Audrey in her post says:
I wanted to give a talk that expressed my deep gratitude to Canadian educators and researchers — particularly those that created MOOCs — alongside my concerns about the rewriting of education technology history that diminishes, if not erases altogether, their contributions. It’s a larger problem too, I’d argue, with many tech entrepreneurs laying claim to education innovation with nary a reference or a nod to those who’ve shaped the field. It’s disingenous and dishonest and deeply, deeply troubling as how we frame the past helps us think about the direction of the future.
History is, of course, always partial, always situated, always contested. There is no “official story” about the Iran hostage crisis or about MOOCs or about education technology more generally.
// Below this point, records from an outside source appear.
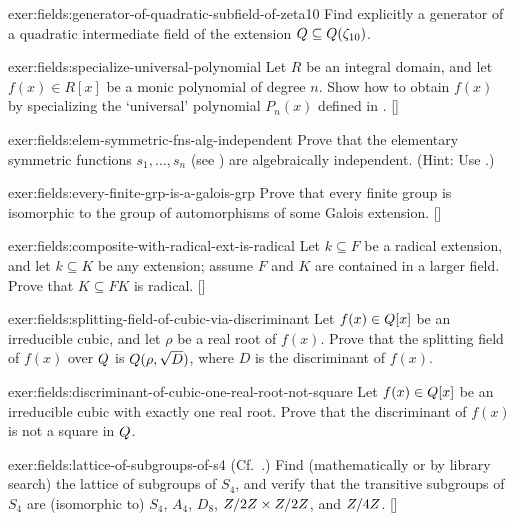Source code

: \begin{exer}{}{exer:fields:generator-of-quadratic-subfield-of-zeta10}
  Find explicitly a generator of a quadratic intermediate field of the
  extension $\Q \subseteq \Q(\zeta_{10})$.
\end{exer}
\begin{exer}{}{exer:fields:specialize-universal-polynomial}
  Let $R$ be an integral domain, and let $f(x) \in R[x]$ be a monic
  polynomial of degree $n$. Show how to obtain $f(x)$ by specializing
  the `universal' polynomial $P_n(x)$ defined in
  . []
\end{exer}
\begin{exer}{}{exer:fields:elem-symmetric-fns-alg-independent}
  Prove that the elementary symmetric functions $s_1, \dots, s_n$ (see
  )
  are algebraically independent. (Hint: Use
  .)
\end{exer}
\begin{exer}{}{exer:fields:every-finite-grp-is-a-galois-grp}
  Prove that every finite group is isomorphic to the group of
  automorphisms of some Galois
  extension. []
\end{exer}
\begin{exer}{}{exer:fields:composite-with-radical-ext-is-radical}
  Let $k \subseteq F$ be a radical extension, and let $k \subseteq K$
  be any extension; assume $F$ and $K$ are contained in a larger
  field.  Prove that $K \subseteq FK$ is
  radical. []
\end{exer}
\begin{exer}{}{exer:fields:splitting-field-of-cubic-via-discriminant}
  Let $f(x) \in \Q[x]$ be an irreducible cubic, and let $\rho$ be a
  real root of $f(x)$. Prove that the splitting field of $f(x)$ over
  $\Q$ is $\Q(\rho, \sqrt{D})$, where $D$ is the discriminant of
  $f(x)$.
\end{exer}
\begin{exer}{}{exer:fields:discriminant-of-cubic-one-real-root-not-square}
  Let $f(x) \in \Q[x]$ be an irreducible cubic with exactly one real
  root. Prove that the discriminant of $f(x)$ is not a square in $\Q$.
\end{exer}
\begin{exer}{}{exer:fields:lattice-of-subgroups-of-s4}
  (Cf.\ .) Find
  (mathematically or by library search) the lattice of subgroups of
  $S_4$, and verify that the transitive subgroups of $S_4$ are
  (isomorphic to) $S_4$, $A_4$, $D_8$, $\Z/2\Z \times \Z/2\Z$, and
  $\Z/4\Z$. []
\end{exer}
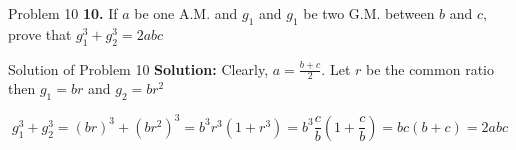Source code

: \documentclass[aspectratio=1610,8pt]{beamer}
\begin{document}
\begin{frame}{Problem 10}
  \textbf{10.} If $a$ be one A.M. and $g_1$ and $g_1$ be two G.M. between $b$
  and $c,$ prove that $g_1^3 + g_2^3 = 2abc$
\end{frame}
\begin{frame}{Solution of Problem 10}
  \textbf{Solution:} Clearly, $a = \frac{b + c}{2}.$ Let $r$ be the common
  ratio then $g_1 = br$ and $g_2 = br^2$

  $$g_1^3 + g_2^3 = (br)^3 + (br^2)^3 = b^3r^3(1 + r^3) = b^3\frac{c}{b}\left(1
  + \frac{c}{b}\right) = bc(b + c) = 2abc$$
\end{frame}
\end{document}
And just as with politics, when it comes to education and technology, our notion of history is heavily influenced by the media.
Let’s face it.
Couldn’t agree more. That’s why we need to explore and research through networks, with networked learning. May I share my understanding and interpretation on how this could be achieved through “Connectivism”? I have used the learning metaphor of understanding of an elephant to interpret the application of learning theories – https://suifaijohnmak.wordpress.com/2009/03/19/learning-metaphor-understanding-of-an-elephant-based-on-instructivism-constructivism-and-connectivism/
What we should avoid is believing in single source “expert views” or media without examining the assumptions and background “historical perspectives”. It is right that professors and experts, and even textbooks may help us in understanding and applying prescriptive knowledge, based on scaffolding and the various learning theories – behaviorism, cognitivism, and constructivism.
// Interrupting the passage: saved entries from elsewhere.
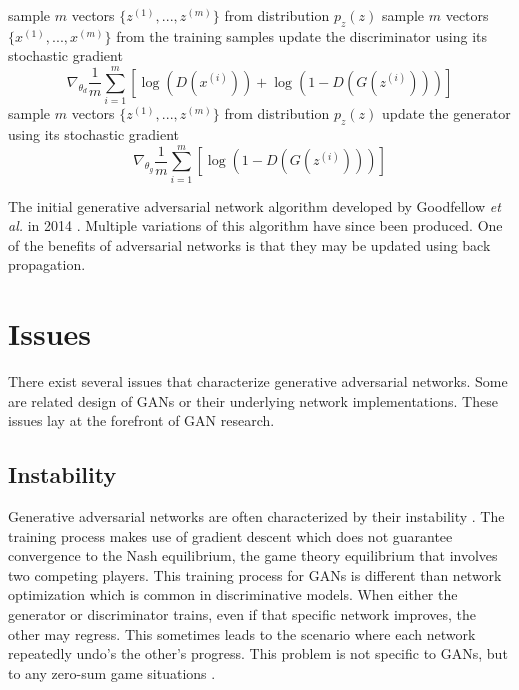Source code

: \documentclass[11pt]{article}
\begin{document}
\begin{algorithm}[H]
  \SetAlgoLined
   \linebreak
   \linebreak
   {
     {
      sample $m$ vectors $\{z^{(1)},...,z^{(m)}\}$ from distribution $p_z(z)$\;
      sample $m$ vectors $\{x^{(1)},...,x^{(m)}\}$ from the training samples\;
      update the discriminator using its stochastic gradient
      $$\nabla_{\theta_d}\frac{1}{m}\sum_{i=1}^{m}[\log(D(x^{(i)}))+\log(1-D(G(z^{(i)})))]$$
    }
    sample $m$ vectors $\{z^{(1)},...,z^{(m)}\}$ from distribution $p_z(z)$\;
    update the generator using its stochastic gradient\;
    $$\nabla_{\theta_g}\frac{1}{m}\sum_{i=1}^{m}[\log(1-D(G(z^{(i)})))]$$
  }
  \caption{The initial generative adversarial network algorithm developed by Goodfellow \textit{et al.} in 2014 \citep{2014arXiv1406.2661G}. Multiple variations of this algorithm have since been produced. One of the benefits of adversarial networks is that they may be updated using back propagation.}
\end{algorithm}



\section{Issues}
There exist several issues that characterize generative adversarial networks. Some are related design of GANs or their underlying network implementations. These issues lay at the forefront of GAN research.

\subsection{Instability}
Generative adversarial networks are often characterized by their instability \citep{2017arXiv170100160G}. The training process makes use of gradient descent which does not guarantee convergence to the Nash equilibrium, the game theory equilibrium that involves two competing players. This training process for GANs is different than network optimization which is common in discriminative models. When either the generator or discriminator trains, even if that specific network improves, the other may regress. This sometimes leads to the scenario where each network repeatedly undo's the other's progress. This problem is not specific to GANs, but to any zero-sum game situations \citep{2017arXiv170100160G}.
\end{document}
The challenge is: we are living in a rapidly changing world that often, our knowledge are based on the “facts” and information provided by the media, various “information sources” that are often cited by the “experts”, or authorities, or the education providers, who might have disclosed those parts which are useful for promotion, marketing (the positive part of education and learning). How about the reality?
The whole MOOC story unfolded reveals exactly how all “history” could be written, to certain parties’ merits. As I have shared, I am more than convinced on the fuzzy and complexity nature of MOOCs, that many of the “articles” are mainly opinion papers, where some of the sources of the information need to be re-examined and inquired.
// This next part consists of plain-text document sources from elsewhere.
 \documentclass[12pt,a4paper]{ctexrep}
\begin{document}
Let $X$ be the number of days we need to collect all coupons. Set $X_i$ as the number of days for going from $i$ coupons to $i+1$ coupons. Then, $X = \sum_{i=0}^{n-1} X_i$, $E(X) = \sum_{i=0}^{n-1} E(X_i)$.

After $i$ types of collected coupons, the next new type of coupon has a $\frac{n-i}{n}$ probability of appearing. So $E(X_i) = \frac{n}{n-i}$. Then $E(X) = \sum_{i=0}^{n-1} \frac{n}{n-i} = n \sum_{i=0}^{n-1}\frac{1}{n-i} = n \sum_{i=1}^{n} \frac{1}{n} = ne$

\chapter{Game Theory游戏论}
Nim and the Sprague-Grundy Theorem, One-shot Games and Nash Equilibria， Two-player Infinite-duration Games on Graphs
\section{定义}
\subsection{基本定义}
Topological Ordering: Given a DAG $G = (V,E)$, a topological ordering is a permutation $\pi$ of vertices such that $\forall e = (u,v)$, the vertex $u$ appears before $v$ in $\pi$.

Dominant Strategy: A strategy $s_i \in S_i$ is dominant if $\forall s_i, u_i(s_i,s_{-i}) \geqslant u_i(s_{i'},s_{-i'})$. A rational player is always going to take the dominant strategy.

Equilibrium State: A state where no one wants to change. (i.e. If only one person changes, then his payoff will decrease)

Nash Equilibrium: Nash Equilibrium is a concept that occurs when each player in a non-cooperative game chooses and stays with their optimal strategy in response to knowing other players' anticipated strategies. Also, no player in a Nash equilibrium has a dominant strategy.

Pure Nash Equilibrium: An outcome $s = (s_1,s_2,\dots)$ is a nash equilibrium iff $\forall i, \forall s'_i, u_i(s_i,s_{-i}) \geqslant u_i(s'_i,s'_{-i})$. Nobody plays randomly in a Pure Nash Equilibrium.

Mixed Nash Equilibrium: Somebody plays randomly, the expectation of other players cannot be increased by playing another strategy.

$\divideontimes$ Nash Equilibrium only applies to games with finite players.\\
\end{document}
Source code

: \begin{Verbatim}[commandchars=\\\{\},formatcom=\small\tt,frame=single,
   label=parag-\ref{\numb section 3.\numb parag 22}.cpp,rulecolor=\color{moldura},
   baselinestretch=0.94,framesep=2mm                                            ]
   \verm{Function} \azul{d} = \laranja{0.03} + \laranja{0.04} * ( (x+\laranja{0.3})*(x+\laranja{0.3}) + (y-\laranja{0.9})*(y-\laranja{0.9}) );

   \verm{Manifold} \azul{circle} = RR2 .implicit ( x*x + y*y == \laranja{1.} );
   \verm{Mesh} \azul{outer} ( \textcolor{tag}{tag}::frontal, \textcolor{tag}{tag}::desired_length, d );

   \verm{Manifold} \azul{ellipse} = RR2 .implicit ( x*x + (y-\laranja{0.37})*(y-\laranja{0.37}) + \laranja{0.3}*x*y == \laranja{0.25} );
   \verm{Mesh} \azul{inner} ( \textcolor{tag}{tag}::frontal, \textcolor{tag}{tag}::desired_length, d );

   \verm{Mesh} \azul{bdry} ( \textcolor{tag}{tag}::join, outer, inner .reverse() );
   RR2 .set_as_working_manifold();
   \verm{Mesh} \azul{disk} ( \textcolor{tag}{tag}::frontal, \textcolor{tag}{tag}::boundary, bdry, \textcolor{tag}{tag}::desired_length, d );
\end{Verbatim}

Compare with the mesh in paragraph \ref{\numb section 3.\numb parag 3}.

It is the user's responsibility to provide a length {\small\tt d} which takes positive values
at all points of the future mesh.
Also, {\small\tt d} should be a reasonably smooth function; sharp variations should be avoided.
I have been working on such researches on MOOCs since 2008, with 2 intensive research surveys completed, together with other interview surveys. I worked with other researchers in disclosing those findings, based on research, not just personal opinions. I don’t claim I have got all of the relevant evidences in support of a new learning theory.
However, I do see such learning has been emerging from the participants of MOOCs (both x and c MOOCs) in various ways, based on various social media/PLE/N tools. There are many others who might not have used the tools extensively.
So, truth be told, on the historical background of MOOCs, and that we should all continue to critically examine and inquire about what has occurred in the MOOCs movement, through our lens and research, and not on the “text book” approach, where people told us the opinions, instead of facts.
May be, we could re-examine some of the sources of MOOCs through social media or educational media and check our evidences collected against other resources such as this What leader should know about MOOCs and MOOC guide by Stephen Downes, and the research publications list on MOOC by Rita Kop .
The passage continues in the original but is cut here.